Example input files can be found in the conf/example folder. All possible parameters in the input file are described in the quill.conf.example file.

Run

To run Quill, use the run.sh script from the root folder and pass the name of the input file as a parameter. For example,

./run.sh /home/user/my-problem

By default, run.sh relies on mpirun. Rewrite the script itself if different behavior is required.

The number of MPI threads is determined by the n_sr parameter in the input file and should never be explicitly set to a different value.

Note: In order to run Quill, a Python interpreter is required on all nodes; it is used to parse the input file.

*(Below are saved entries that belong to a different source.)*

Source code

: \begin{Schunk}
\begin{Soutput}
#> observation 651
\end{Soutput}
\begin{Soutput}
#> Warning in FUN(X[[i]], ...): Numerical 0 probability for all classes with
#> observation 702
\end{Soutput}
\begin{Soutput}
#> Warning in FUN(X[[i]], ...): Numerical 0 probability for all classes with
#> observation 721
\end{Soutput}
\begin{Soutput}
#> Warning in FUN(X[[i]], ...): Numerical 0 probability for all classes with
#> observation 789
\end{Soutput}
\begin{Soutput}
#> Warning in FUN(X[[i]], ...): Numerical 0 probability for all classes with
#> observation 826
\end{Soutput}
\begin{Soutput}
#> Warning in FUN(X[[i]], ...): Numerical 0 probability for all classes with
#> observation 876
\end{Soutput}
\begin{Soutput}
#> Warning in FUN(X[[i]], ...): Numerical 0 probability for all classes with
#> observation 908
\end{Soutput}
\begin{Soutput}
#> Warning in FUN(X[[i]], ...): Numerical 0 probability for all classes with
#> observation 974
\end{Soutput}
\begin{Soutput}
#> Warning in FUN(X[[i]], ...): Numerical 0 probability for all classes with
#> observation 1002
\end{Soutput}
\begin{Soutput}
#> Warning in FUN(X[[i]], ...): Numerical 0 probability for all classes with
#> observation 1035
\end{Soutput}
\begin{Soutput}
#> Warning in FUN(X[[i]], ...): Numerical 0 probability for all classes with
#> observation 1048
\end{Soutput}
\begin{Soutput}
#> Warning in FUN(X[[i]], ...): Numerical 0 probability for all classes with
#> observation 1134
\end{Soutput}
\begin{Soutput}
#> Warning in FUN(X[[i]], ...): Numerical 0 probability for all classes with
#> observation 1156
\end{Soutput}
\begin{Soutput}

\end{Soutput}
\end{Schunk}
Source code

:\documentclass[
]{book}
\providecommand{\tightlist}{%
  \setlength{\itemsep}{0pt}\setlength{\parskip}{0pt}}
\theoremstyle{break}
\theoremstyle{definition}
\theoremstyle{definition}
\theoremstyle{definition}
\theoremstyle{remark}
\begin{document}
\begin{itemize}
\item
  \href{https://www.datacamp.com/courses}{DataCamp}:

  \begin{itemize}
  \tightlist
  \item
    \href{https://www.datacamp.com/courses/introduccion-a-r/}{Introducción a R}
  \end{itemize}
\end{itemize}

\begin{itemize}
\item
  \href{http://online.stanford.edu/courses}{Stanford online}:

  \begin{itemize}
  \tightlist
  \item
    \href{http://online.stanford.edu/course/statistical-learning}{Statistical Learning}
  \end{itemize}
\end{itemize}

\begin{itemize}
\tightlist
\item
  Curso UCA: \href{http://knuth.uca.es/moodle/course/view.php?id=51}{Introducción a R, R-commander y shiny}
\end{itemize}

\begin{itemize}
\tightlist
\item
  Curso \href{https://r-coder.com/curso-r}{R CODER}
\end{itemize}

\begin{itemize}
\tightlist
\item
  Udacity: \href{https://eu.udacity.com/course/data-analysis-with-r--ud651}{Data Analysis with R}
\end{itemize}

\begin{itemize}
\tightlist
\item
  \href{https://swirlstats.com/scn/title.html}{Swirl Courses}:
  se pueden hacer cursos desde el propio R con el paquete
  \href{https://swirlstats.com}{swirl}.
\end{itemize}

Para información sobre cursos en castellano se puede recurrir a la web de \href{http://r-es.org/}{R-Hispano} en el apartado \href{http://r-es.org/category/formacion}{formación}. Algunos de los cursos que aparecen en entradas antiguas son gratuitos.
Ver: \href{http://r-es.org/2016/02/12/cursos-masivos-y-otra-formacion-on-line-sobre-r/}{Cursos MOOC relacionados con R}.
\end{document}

Parallelization in Quill is optimized for processess with adjacent ranks being on the same node/socket, so mapping by socket is advised. Binding processes to cores is also advised to make sure the memory is always allocated. For OpenMPI, the corresponding configuration is mpirun --map-by socket --bind-to core. The configuration can be changed in the run.sh script.

Running with slurm

Slurm is a popular workload manager for clusters. See Slurm documentation for comprehensive details.

The most common way to schedule a Quill job is through sbatch. An example shell-script run_slurm_example.sh can be found in the root of the project. As run.sh, it accepts the path to an inpit file

sbatch -N 1 -n 32 run_slurm_example.sh /home/user/my-problem

The most commonnly used arguments taken by sbatch are:

  • -N, --nodes=: number of nodes (-N 2 for 2 nodes).
  • -n, --ntasks=: number of tasks (-n 32 for 32 tasks)
  • -o, --output=: file to redirect the process output to, e.g. slurm-%x.%j.out (refer to Slurm documentation for patterns)

Arguments can be explicitly passed to sbatch or written in the shell-script itself.

One can also use salloc and run Quill using run.sh from the interactive Slurm session.

Note: the number of allocated slurm tasks (ntasks) does not affect the number of processees spawned by Quill (determined by the n_sr parameter, see above). You have to make sure they are the same value.

Running multiple jobs based on a template

Refer to the description in the run_slurm_example.py script for running several Slurm jobs based on a input template.